Zechariah’s grandson Ebenezer, tiring of constant Indian raids on the frontier in Deerfield, moved downriver around 1696 to southern Connecticut, where three generations of Fields prospered, participated in the American Revolution and produced 26 children. One of the youngest was David Dudley Field, born in 1781. A Yale graduate with highest honors, he began his life’s work as a minister and, with his wife, Submit Dickinson Field, raised seven sons and two daughters in Hamden, Conn., and in the Parsonage in Stockbridge, Mass.

Williams College was just up the road, and the family’s connections to it were plentiful. David’s predecessor, Stephen West, was a founding trustee and the College’s first treasurer. The Fields were neighbors of Mark and Albert Hopkins—the future Williams president and astronomy professor, respectively— who were school and college classmates of eldest son David Dudley Field Jr. Another neighbor was the father of the ill-fated French and Indian War colonel, Ephraim Williams Jr., whose will provided for the College’s founding. And the Field children attended Stockbridge Academy, where the headmaster, also a Williams family relative, sent many students to the College.

This story of the richly active and productive lives of the five Field brothers is limited to snapshots of their time at Williams and their many and lasting contributions to the history and achievements of the 19th century.

avid Dudley Field Jr., Class of 1825, was a member of the first class to matriculate at Williams following the departure of President Zephaniah Swift Moore and half the students to Amherst in 1821. At the time the campus consisted of East College and its first building, West College, where all the undergraduate Fields probably lived for their first two years at Williams and joined in the daily trek for water down the path to the spring, now covered, that still flows at the foot of Spring Street.

David’s class numbered 15 of the College’s 49 students, including his friend, Mark Hopkins, Class of 1824. Admission requirements for those years were specific: knowledge of English, Latin and Greek grammar; ability to construe and parse Virgil, Cicero and the Greek testaments and to write true Latin prose; knowledge of arithmetic and geography; and testaments of good character.

Discipline, controlled by the faculty, was equally rigorous. “Punctual attendance” was required at church, plus twice daily prayers and recitations. The ledger of delinquencies was open to inspection by parents and the trustees. Fines were levied and chapel confessions required.

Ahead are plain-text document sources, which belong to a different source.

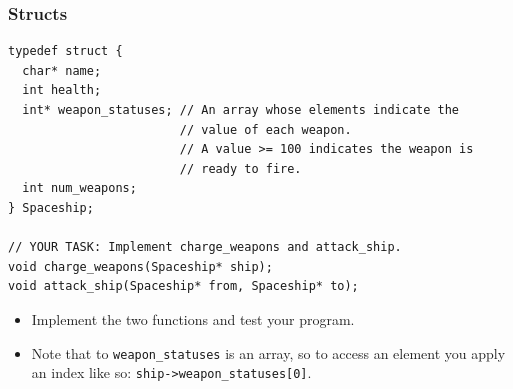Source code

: \documentclass[pdf]{beamer}
\begin{document}
\begin{frame}[fragile]
  \frametitle{Structs}

\begin{verbatim}
typedef struct {
  char* name;
  int health;
  int* weapon_statuses; // An array whose elements indicate the
                        // value of each weapon.
                        // A value >= 100 indicates the weapon is
                        // ready to fire.
  int num_weapons;
} Spaceship;

// YOUR TASK: Implement charge_weapons and attack_ship.
void charge_weapons(Spaceship* ship);
void attack_ship(Spaceship* from, Spaceship* to);
\end{verbatim}

  \bigskip

  \begin{itemize}
  \item Implement the two functions and test your program.
  \item Note that to \texttt{weapon_statuses} is an array, so to access an
    element you apply an index like so: \texttt{ship->weapon_statuses[0]}.
  \end{itemize}

\end{frame}
\end{document}
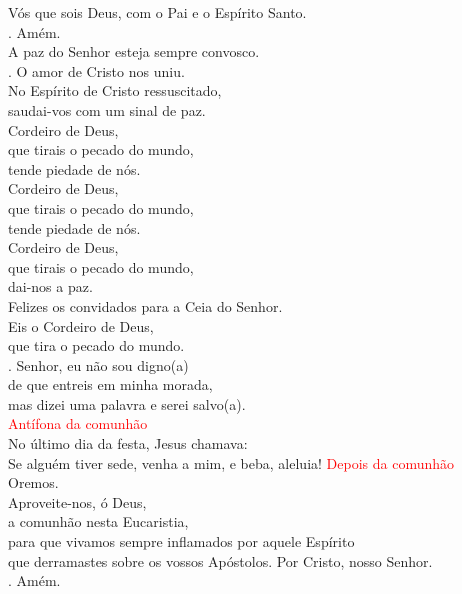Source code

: \documentclass{book}
\begin{document}
\begin{flushleft}
    Vós que sois Deus, com o Pai e o Espírito Santo.
    \vspace{.1cm} \\
    {\color{red} \Rbar.} Amém.
    \vspace{.1cm} \\
    A paz do Senhor esteja sempre convosco.
    \vspace{.1cm} \\
    {\color{red} \Rbar.} O amor de Cristo nos uniu.
    \vspace{.1cm} \\
    No Espírito de Cristo ressuscitado, \\
    saudai-vos com um sinal de paz.
    \vspace{.1cm} \\
    Cordeiro de Deus, \\
    que tirais o pecado do mundo, \\
    tende piedade de nós. \\
    Cordeiro de Deus, \\
    que tirais o pecado do mundo, \\
    tende piedade de nós. \\
    Cordeiro de Deus, \\
    que tirais o pecado do mundo, \\
    dai-nos a paz.
    \vspace{.1cm} \\
    Felizes os convidados para a Ceia do Senhor.
    \vspace{.1cm} \\
    Eis o Cordeiro de Deus, \\
    que tira o pecado do mundo.
    \vspace{.1cm} \\
    {\color{red} \Rbar.} Senhor, eu não sou digno{\color{red}(}a{\color{red})} \\
    de que entreis em minha morada, \\
    mas dizei uma palavra e serei salvo{\color{red}(}a{\color{red})}.
    \vspace{.1cm} \\
    \textcolor{red}{Antífona da comunhão}
    \vspace{.1cm} \\
    No último dia da festa, Jesus chamava: \\
    Se alguém tiver sede, venha a mim, e beba, aleluia!
    \newpage
    \textcolor{red}{Depois da comunhão}
    \vspace{.1cm} \\
    Oremos.
    \vspace{.1cm} \\
    Aproveite-nos, ó Deus, \\
    a comunhão nesta Eucaristia, \\
    para que vivamos sempre inflamados por aquele Espírito \\
    que derramastes sobre os vossos Apóstolos.
    Por Cristo, nosso Senhor.
    \vspace{.1cm} \\
    {\color{red} \Rbar.} Amém.
\end{flushleft}
\end{document}
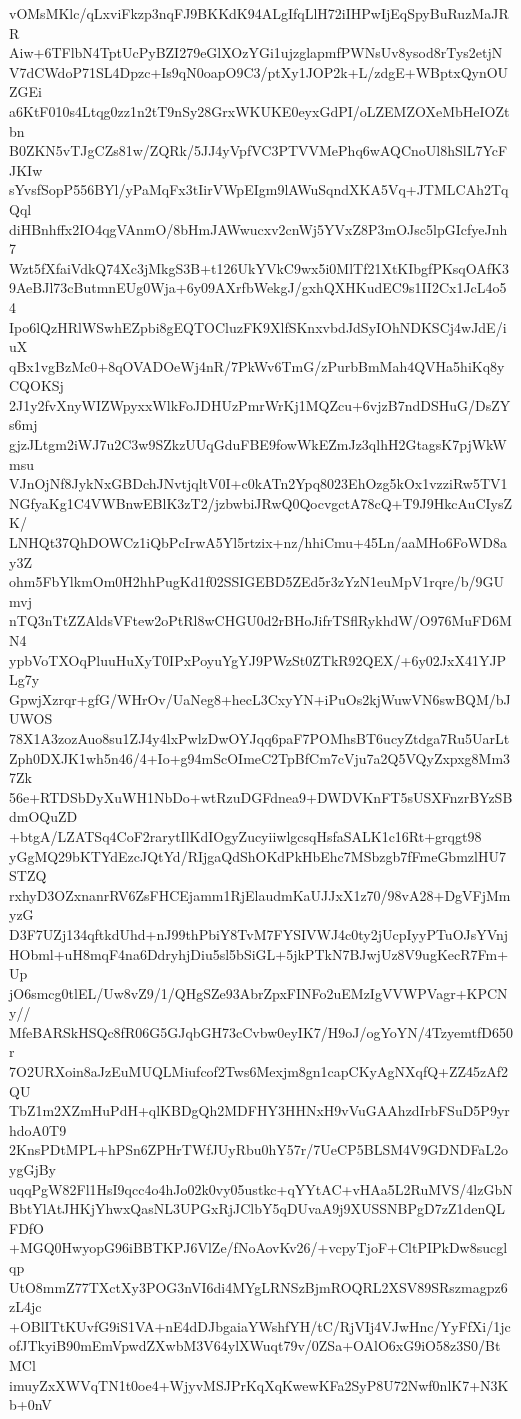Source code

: vOMsMKlc/qLxviFkzp3nqFJ9BKKdK94ALgIfqLlH72iIHPwIjEqSpyBuRuzMaJRR
Aiw+6TFlbN4TptUcPyBZI279eGlXOzYGi1ujzglapmfPWNsUv8ysod8rTys2etjN
V7dCWdoP71SL4Dpzc+Is9qN0oapO9C3/ptXy1JOP2k+L/zdgE+WBptxQynOUZGEi
a6KtF010s4Ltqg0zz1n2tT9nSy28GrxWKUKE0eyxGdPI/oLZEMZOXeMbHeIOZtbn
B0ZKN5vTJgCZs81w/ZQRk/5JJ4yVpfVC3PTVVMePhq6wAQCnoUl8hSlL7YcFJKIw
sYvsfSopP556BYl/yPaMqFx3tIirVWpEIgm9lAWuSqndXKA5Vq+JTMLCAh2TqQql
diHBnhffx2IO4qgVAnmO/8bHmJAWwucxv2cnWj5YVxZ8P3mOJsc5lpGIcfyeJnh7
Wzt5fXfaiVdkQ74Xc3jMkgS3B+t126UkYVkC9wx5i0MlTf21XtKIbgfPKsqOAfK3
9AeBJl73cButmnEUg0Wja+6y09AXrfbWekgJ/gxhQXHKudEC9s1II2Cx1JcL4o54
Ipo6lQzHRlWSwhEZpbi8gEQTOCluzFK9XlfSKnxvbdJdSyIOhNDKSCj4wJdE/iuX
qBx1vgBzMc0+8qOVADOeWj4nR/7PkWv6TmG/zPurbBmMah4QVHa5hiKq8yCQOKSj
2J1y2fvXnyWIZWpyxxWlkFoJDHUzPmrWrKj1MQZcu+6vjzB7ndDSHuG/DsZYs6mj
gjzJLtgm2iWJ7u2C3w9SZkzUUqGduFBE9fowWkEZmJz3qlhH2GtagsK7pjWkWmsu
VJnOjNf8JykNxGBDchJNvtjqltV0I+c0kATn2Ypq8023EhOzg5kOx1vzziRw5TV1
NGfyaKg1C4VWBnwEBlK3zT2/jzbwbiJRwQ0QocvgctA78cQ+T9J9HkcAuCIysZK/
LNHQt37QhDOWCz1iQbPcIrwA5Yl5rtzix+nz/hhiCmu+45Ln/aaMHo6FoWD8ay3Z
ohm5FbYlkmOm0H2hhPugKd1f02SSIGEBD5ZEd5r3zYzN1euMpV1rqre/b/9GUmvj
nTQ3nTtZZAldsVFtew2oPtRl8wCHGU0d2rBHoJifrTSflRykhdW/O976MuFD6MN4
ypbVoTXOqPluuHuXyT0IPxPoyuYgYJ9PWzSt0ZTkR92QEX/+6y02JxX41YJPLg7y
GpwjXzrqr+gfG/WHrOv/UaNeg8+hecL3CxyYN+iPuOs2kjWuwVN6swBQM/bJUWOS
78X1A3zozAuo8su1ZJ4y4lxPwlzDwOYJqq6paF7POMhsBT6ucyZtdga7Ru5UarLt
Zph0DXJK1wh5n46/4+Io+g94mScOImeC2TpBfCm7cVju7a2Q5VQyZxpxg8Mm37Zk
56e+RTDSbDyXuWH1NbDo+wtRzuDGFdnea9+DWDVKnFT5sUSXFnzrBYzSBdmOQuZD
+btgA/LZATSq4CoF2rarytIlKdIOgyZucyiiwlgcsqHsfaSALK1c16Rt+grqgt98
yGgMQ29bKTYdEzcJQtYd/RIjgaQdShOKdPkHbEhc7MSbzgb7fFmeGbmzlHU7STZQ
rxhyD3OZxnanrRV6ZsFHCEjamm1RjElaudmKaUJJxX1z70/98vA28+DgVFjMmyzG
D3F7UZj134qftkdUhd+nJ99thPbiY8TvM7FYSIVWJ4c0ty2jUcpIyyPTuOJsYVnj
HObml+uH8mqF4na6DdryhjDiu5sl5bSiGL+5jkPTkN7BJwjUz8V9ugKecR7Fm+Up
jO6smcg0tlEL/Uw8vZ9/1/QHgSZe93AbrZpxFINFo2uEMzIgVVWPVagr+KPCNy//
MfeBARSkHSQc8fR06G5GJqbGH73cCvbw0eyIK7/H9oJ/ogYoYN/4TzyemtfD650r
7O2URXoin8aJzEuMUQLMiufcof2Tws6Mexjm8gn1capCKyAgNXqfQ+ZZ45zAf2QU
TbZ1m2XZmHuPdH+qlKBDgQh2MDFHY3HHNxH9vVuGAAhzdIrbFSuD5P9yrhdoA0T9
2KnsPDtMPL+hPSn6ZPHrTWfJUyRbu0hY57r/7UeCP5BLSM4V9GDNDFaL2oygGjBy
uqqPgW82Fl1HsI9qcc4o4hJo02k0vy05ustkc+qYYtAC+vHAa5L2RuMVS/4lzGbN
BbtYlAtJHKjYhwxQasNL3UPGxRjJClbY5qDUvaA9j9XUSSNBPgD7zZ1denQLFDfO
+MGQ0HwyopG96iBBTKPJ6VlZe/fNoAovKv26/+vcpyTjoF+CltPIPkDw8sucglqp
UtO8mmZ77TXctXy3POG3nVI6di4MYgLRNSzBjmROQRL2XSV89SRszmagpz6zL4jc
+OBlITtKUvfG9iS1VA+nE4dDJbgaiaYWshfYH/tC/RjVIj4VJwHnc/YyFfXi/1jc
ofJTkyiB90mEmVpwdZXwbM3V64ylXWuqt79v/0ZSa+OAlO6xG9iO58z3S0/BtMCl
imuyZxXWVqTN1t0oe4+WjyvMSJPrKqXqKwewKFa2SyP8U72Nwf0nlK7+N3Kb+0nV
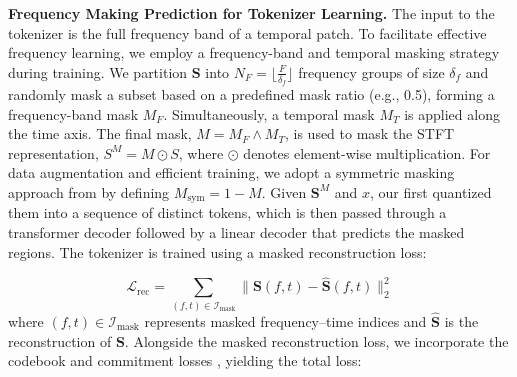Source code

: \noindent\textbf{Frequency Making Prediction for Tokenizer Learning. }
The input to the tokenizer is the full frequency band of a temporal patch. 
To facilitate effective frequency learning, we employ a frequency-band and temporal masking strategy during \tokenizer training.
We partition $\mathbf{S}$ into $N_F = \lfloor\frac{F}{\delta_f}\rfloor$ frequency groups of size $\delta_f$ and randomly mask a subset based on a predefined mask ratio (e.g., 0.5), forming a frequency-band mask $M_F$. Simultaneously, a temporal mask $M_T$ is applied along the time axis. The final mask, $M = M_F \land M_T$, is used to mask the STFT representation, $S^M = M \odot S$, where $\odot$ denotes element-wise multiplication. 
For data augmentation and efficient training, we adopt a symmetric masking approach from \cite{jiang2024large} by defining $M_{\text{sym}} = 1-M$. 
Given $\mathbf{S}^M$ and $x$, our \tokenizer first quantized them into a sequence of distinct tokens, which is then passed through a transformer decoder followed by a linear decoder that predicts the masked regions. The tokenizer is trained using a masked reconstruction loss:

$$
\mathcal{L}_{\mathrm{rec}}=
\sum_{(f,t)\in\mathcal{I}_{\mathrm{mask}}}
\!\bigl\|\mathbf{S}(f,t)-\hat{\mathbf{S}}(f,t)\bigr\|_2^2
$$
where $(f,t)\in\mathcal{I}_{\text{mask}}$ represents masked frequency--time indices and $\hat{\mathbf{S}}$ is the reconstruction of $\mathbf{S}$. Alongside the masked reconstruction loss, we incorporate the codebook and commitment losses \cite{van2017neural}, yielding the total loss:   

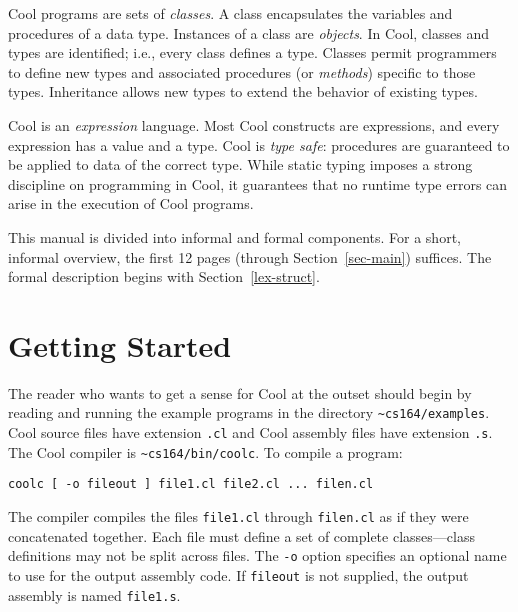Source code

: Cool programs are sets of {\em classes}.  A class encapsulates the variables
and procedures of a data type.  Instances of a class are
{\em objects}.  In Cool, classes and types are identified; i.e., every
class defines a type.  Classes permit programmers to define new
types and associated procedures (or {\em methods}) specific to those
types.  Inheritance allows new types to extend the behavior of
existing types.

Cool is an {\em expression} language.  Most Cool constructs are
expressions, and every expression has a value and a type.  Cool is
{\em type safe}: procedures are guaranteed to be applied to data of
the correct type.  While static typing imposes a strong discipline on
programming in Cool, it guarantees that no runtime type errors can
arise in the execution of Cool programs.

This manual is divided into informal and formal components.  For a short,
informal overview, the first 12 pages (through Section~\ref{sec-main}) suffices.
The formal description begins with Section~\ref{lex-struct}.

\section{Getting Started}
\label{sec-start}

The reader who wants to get a sense for Cool at the outset should
begin by reading and running the example programs in the directory
{\tt \~{ }cs164/examples}.  Cool source files have extension {\tt .cl}
and Cool assembly files have extension {\tt .s}.
The Cool compiler is {\tt \~{ }cs164/bin/coolc}.  To compile a program:
\begin{verbatim}
coolc [ -o fileout ] file1.cl file2.cl ... filen.cl 
\end{verbatim}

The compiler compiles the files {\tt file1.cl} through {\tt filen.cl}
as if they were concatenated together.  Each file must define a
set of complete classes---class definitions may not be split across
files.  The {\tt -o} option specifies an optional name to use for the
output assembly code.  If {\tt fileout} is not supplied, the output
assembly is named {\tt file1.s}.

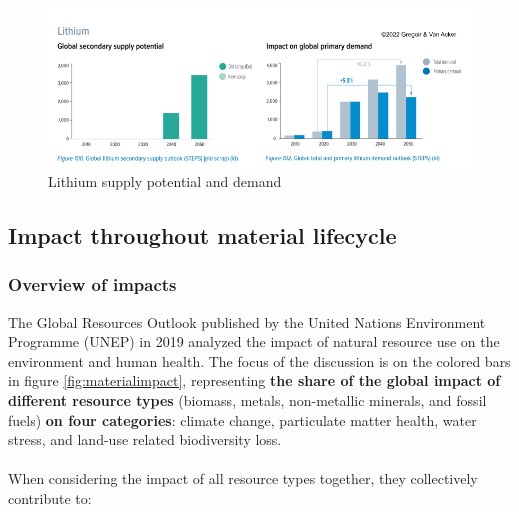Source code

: \documentclass[../summary.tex]{subfiles}
\begin{document}
\begin{figure}[H]
	\centering
	\includegraphics[width=1\linewidth]{../images/Lithium_supply_potential_and_demand}
	\caption{Lithium supply potential and demand}
	\label{fig:lithiumsupplypotentialanddemand}
\end{figure}
\newpage
\subsection{Impact throughout material lifecycle}
\subsubsection{Overview of impacts}

The Global Resources Outlook published by the United Nations Environment Programme (UNEP) in 2019 analyzed the impact of natural resource use on the environment and human health. The focus of the discussion is on the colored bars in figure \ref{fig:materialimpact}, representing \textbf{the share of the global impact of different resource types} (biomass, metals, non-metallic minerals, and fossil fuels) \textbf{on four categories}: climate change, particulate matter health, water stress, and land-use related biodiversity loss.\\
\\
When considering the impact of all resource types together, they collectively contribute to:
\end{document}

As a freshman David and 27 other students each were fined $2 (term tuition was $7) for “bringing ardent spirits to the college without leave.” Younger brother Jonathan Edwards Field, Class of 1832, also was fined in his first year “for firing a pistol on July 4th” and “having and drinking wine.” Brother Stephen Johnson Field, Class of 1837, was put on probation for four months for “injuring a College building” and “blowing a horn in the halls,” a punishment later rescinded after he presented his case and apologized publicly.

David left Williams near the end of his junior year over a point of principle, a character trait that governed his life. A friend had been suspended for leaving campus without permission, albeit for health and financial reasons. The students responded by tarring the tutors’ doors, removing faculty firewood and ringing the College bell. Faculty minutes state that David “was doomed to be sent home … for the leading part [he] took in the late riot” for a six-month suspension.

He did not return to Williamstown, writing later: “If resistance to college authorities is ever justifiable, so offensive had been the conduct of the Faculty, it was so then.” Of some 50 rioting students, only he and one other were punished.

David would ultimately reconcile with Williams in the 1830s, when three of his brothers were students and Mark Hopkins was College president. By then David also was married to a Hopkins cousin, Lucinda, who had become a member of the Hopkins household upon the death of her parents.

He started his career reading for the law in the New York offices of his prominent Stockbridge neighbors, the Sedgwicks, and soon became a partner. His professional life in the law was guided by his belief that: “The only men who make any lasting impression in this world are fighters,” a characteristic that earned him both respect and fear.

He fought for legal reform in New York for almost 50 years, writing and promoting new codes for civil and criminal procedures and law that eventually were adopted. California, through the influence of his brother Stephen, adopted these plus David’s political and administrative codes. Versions of his civil code were adopted in Idaho, Montana and the Dakotas. His civil procedure code, the earliest and most influential of these, was adopted in more than half the states and had a significant influence on similar reforms in England and the British dominions overseas.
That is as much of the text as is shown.